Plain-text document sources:
========================================

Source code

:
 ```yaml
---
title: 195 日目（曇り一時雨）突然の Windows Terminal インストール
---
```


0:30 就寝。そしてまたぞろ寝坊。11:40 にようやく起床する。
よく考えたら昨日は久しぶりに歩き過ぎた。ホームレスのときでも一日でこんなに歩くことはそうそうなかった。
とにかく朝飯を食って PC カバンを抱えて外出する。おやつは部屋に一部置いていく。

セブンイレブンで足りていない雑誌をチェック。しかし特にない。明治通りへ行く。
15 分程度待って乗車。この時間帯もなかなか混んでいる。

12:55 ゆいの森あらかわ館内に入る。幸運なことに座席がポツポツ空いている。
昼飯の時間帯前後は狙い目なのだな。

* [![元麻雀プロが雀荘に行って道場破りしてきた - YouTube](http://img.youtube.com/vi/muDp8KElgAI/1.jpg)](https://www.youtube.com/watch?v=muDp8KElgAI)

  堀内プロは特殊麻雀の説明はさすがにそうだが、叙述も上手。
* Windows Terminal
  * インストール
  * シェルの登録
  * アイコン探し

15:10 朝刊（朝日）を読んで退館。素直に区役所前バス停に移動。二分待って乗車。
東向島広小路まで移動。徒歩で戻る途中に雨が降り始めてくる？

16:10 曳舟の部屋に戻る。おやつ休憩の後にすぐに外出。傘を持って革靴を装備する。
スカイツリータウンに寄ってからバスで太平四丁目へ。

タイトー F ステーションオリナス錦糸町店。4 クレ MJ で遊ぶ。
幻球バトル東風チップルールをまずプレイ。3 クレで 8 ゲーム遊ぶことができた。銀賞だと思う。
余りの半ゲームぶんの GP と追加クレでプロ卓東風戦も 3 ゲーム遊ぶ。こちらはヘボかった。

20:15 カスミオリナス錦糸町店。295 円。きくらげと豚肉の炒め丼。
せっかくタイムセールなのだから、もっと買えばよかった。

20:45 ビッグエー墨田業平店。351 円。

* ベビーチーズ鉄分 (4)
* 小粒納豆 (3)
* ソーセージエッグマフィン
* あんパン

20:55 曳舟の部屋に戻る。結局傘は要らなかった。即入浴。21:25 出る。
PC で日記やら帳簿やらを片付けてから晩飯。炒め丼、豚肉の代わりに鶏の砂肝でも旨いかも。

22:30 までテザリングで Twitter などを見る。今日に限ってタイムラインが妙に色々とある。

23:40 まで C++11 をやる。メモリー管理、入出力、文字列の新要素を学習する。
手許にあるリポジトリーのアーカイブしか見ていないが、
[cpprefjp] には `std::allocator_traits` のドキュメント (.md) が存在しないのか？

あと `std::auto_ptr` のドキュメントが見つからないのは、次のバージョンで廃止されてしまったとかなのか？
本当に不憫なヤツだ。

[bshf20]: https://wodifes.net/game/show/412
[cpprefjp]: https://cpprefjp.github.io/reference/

========================================

[EXERCISE INSTRUCTIONS] Pull out the lines above in which the word "Terminal" appears.

[ANSWER BOX]
title: 195 日目（曇り一時雨）突然の Windows Terminal インストール
* Windows Terminal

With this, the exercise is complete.